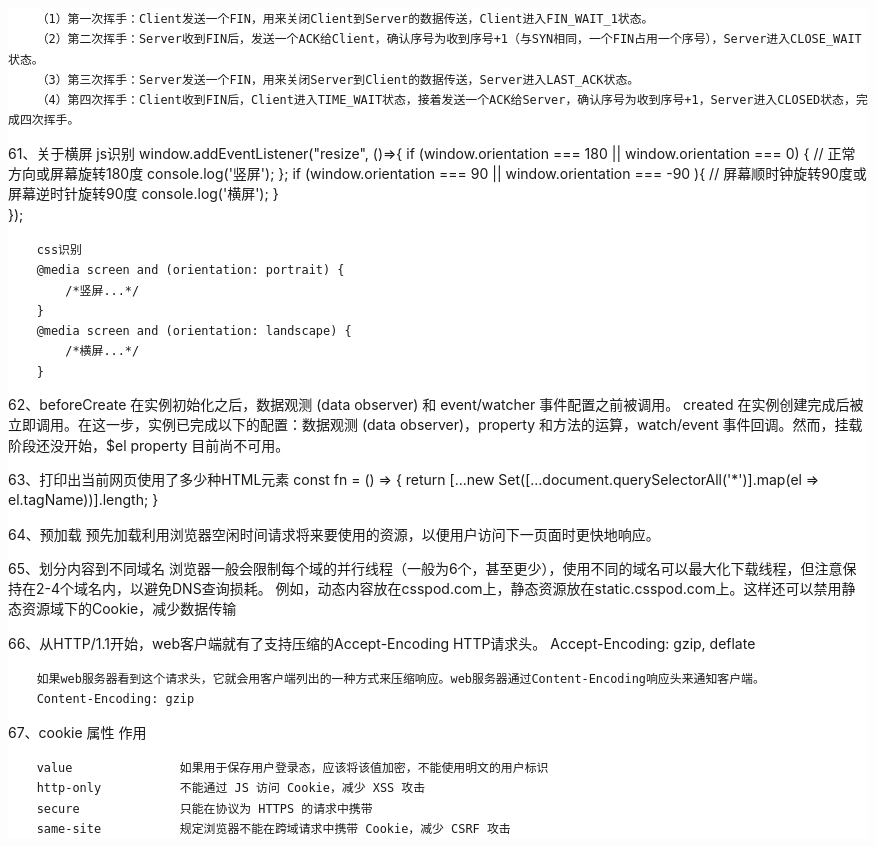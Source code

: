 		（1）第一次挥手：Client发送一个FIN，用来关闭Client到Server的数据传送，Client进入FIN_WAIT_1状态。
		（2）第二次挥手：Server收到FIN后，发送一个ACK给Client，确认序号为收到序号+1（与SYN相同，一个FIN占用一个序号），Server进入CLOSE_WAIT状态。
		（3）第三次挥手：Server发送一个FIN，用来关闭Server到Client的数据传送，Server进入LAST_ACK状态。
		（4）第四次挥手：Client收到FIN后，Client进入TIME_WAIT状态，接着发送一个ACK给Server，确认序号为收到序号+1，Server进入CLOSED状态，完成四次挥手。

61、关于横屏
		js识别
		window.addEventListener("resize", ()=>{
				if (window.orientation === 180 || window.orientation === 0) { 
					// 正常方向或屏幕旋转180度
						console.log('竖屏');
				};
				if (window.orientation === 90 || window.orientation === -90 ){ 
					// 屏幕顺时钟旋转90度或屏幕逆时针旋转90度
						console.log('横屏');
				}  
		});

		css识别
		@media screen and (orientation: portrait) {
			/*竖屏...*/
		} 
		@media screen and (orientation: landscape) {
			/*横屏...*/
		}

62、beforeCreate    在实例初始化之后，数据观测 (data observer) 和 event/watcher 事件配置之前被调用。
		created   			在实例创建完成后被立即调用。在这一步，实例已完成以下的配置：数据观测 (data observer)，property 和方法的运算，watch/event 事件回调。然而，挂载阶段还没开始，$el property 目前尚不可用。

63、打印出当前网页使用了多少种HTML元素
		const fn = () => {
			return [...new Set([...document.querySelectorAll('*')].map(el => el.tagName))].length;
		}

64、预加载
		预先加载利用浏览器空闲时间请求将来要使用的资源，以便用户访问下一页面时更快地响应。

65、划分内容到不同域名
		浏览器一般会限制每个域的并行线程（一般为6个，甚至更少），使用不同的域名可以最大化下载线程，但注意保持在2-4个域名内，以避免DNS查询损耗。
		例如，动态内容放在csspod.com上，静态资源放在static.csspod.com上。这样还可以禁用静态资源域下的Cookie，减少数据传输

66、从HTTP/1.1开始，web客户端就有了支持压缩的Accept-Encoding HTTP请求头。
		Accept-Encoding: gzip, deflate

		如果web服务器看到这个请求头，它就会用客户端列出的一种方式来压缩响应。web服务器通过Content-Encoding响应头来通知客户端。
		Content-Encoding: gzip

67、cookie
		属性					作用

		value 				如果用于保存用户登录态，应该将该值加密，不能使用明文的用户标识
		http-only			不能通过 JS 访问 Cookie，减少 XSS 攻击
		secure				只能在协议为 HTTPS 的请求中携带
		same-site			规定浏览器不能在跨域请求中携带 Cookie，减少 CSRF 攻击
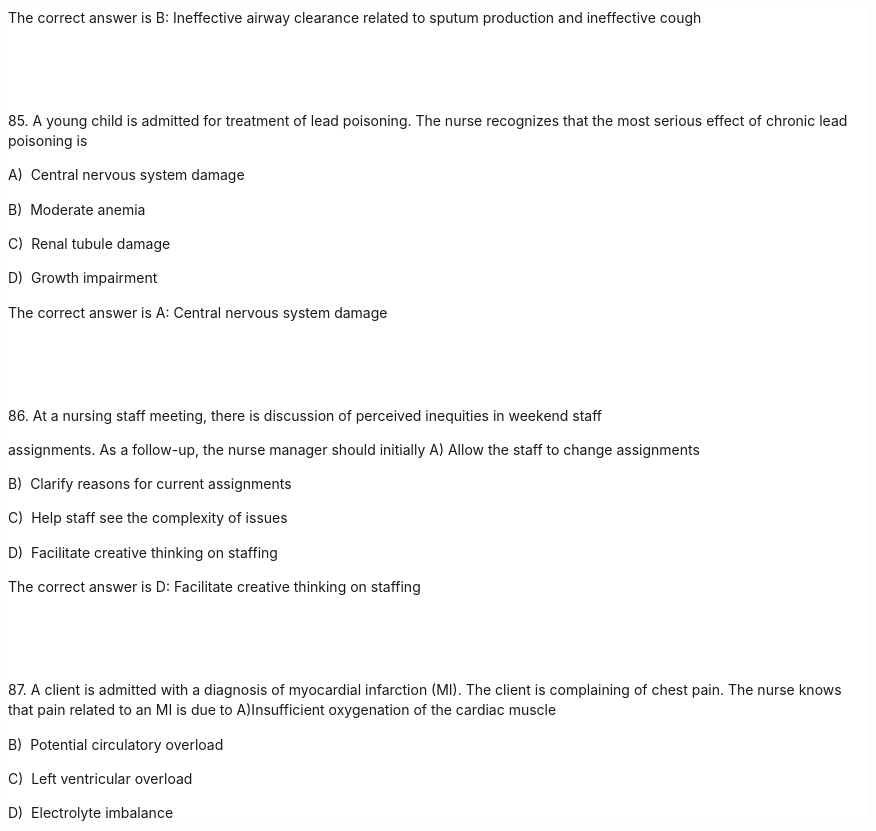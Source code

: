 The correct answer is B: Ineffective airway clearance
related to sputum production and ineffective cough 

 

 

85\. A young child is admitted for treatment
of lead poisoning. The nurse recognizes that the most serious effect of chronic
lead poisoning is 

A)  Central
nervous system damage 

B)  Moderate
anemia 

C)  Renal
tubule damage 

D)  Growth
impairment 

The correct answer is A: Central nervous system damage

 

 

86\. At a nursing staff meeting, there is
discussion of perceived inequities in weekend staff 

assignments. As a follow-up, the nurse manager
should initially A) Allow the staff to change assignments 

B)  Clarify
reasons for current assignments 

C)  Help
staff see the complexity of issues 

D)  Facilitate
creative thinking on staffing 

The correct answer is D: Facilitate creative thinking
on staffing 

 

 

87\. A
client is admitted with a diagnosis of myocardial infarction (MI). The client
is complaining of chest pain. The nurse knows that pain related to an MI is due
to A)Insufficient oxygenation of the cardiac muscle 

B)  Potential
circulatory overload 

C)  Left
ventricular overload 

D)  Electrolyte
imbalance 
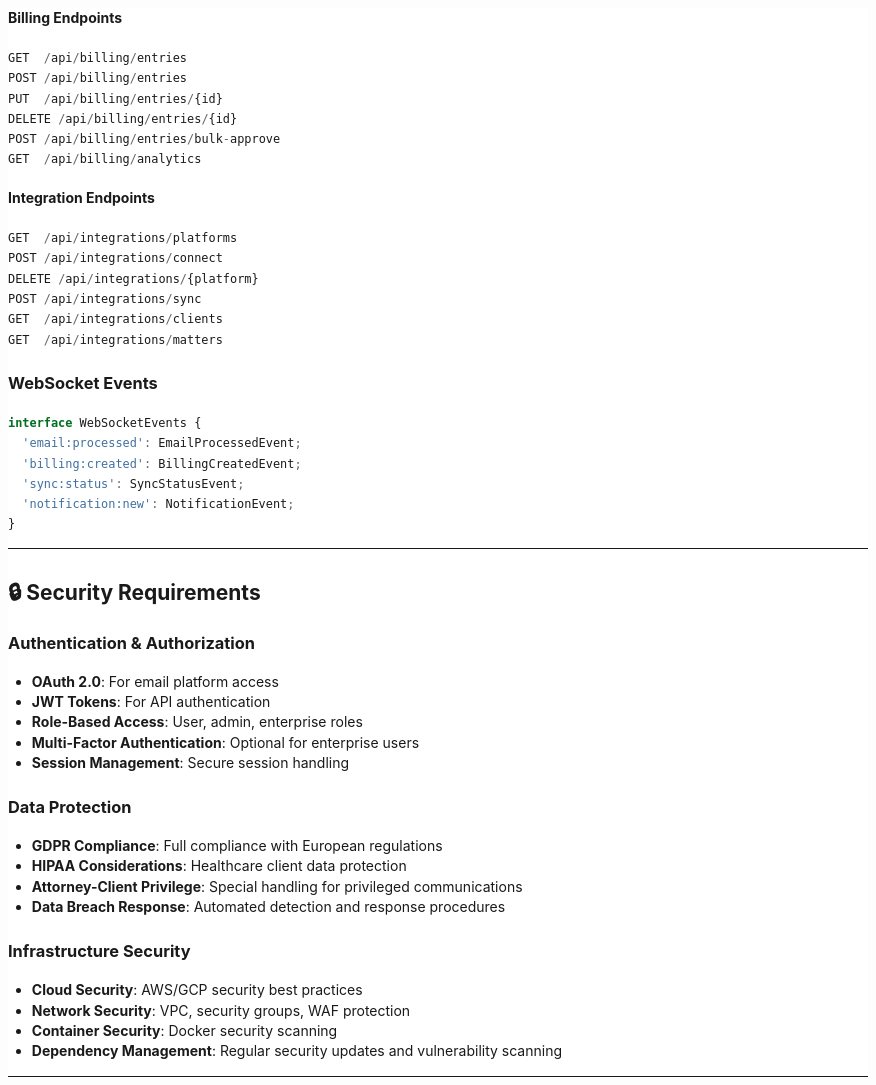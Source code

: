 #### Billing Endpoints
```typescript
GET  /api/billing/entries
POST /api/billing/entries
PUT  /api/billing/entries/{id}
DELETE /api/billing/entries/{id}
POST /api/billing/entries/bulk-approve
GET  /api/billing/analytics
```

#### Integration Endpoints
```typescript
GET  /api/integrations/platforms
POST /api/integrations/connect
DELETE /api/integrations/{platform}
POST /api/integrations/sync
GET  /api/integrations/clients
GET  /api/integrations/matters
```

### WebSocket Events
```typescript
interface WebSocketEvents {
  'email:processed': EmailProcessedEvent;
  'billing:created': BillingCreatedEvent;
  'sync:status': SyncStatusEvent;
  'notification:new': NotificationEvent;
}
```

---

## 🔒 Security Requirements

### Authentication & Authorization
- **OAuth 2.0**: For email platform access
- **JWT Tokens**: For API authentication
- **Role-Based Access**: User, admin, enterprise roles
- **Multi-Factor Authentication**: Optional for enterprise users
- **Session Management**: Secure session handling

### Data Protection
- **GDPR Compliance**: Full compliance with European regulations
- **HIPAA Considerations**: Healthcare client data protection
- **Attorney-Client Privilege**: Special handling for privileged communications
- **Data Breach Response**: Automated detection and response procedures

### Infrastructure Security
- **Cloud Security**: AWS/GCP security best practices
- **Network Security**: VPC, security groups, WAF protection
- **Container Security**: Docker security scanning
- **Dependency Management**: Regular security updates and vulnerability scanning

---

• • • • •

Activity:
Looking at the listing above, which lines hold "Central"? Copy every such line.

Completed task:
A)  Central
The correct answer is A: Central nervous system damage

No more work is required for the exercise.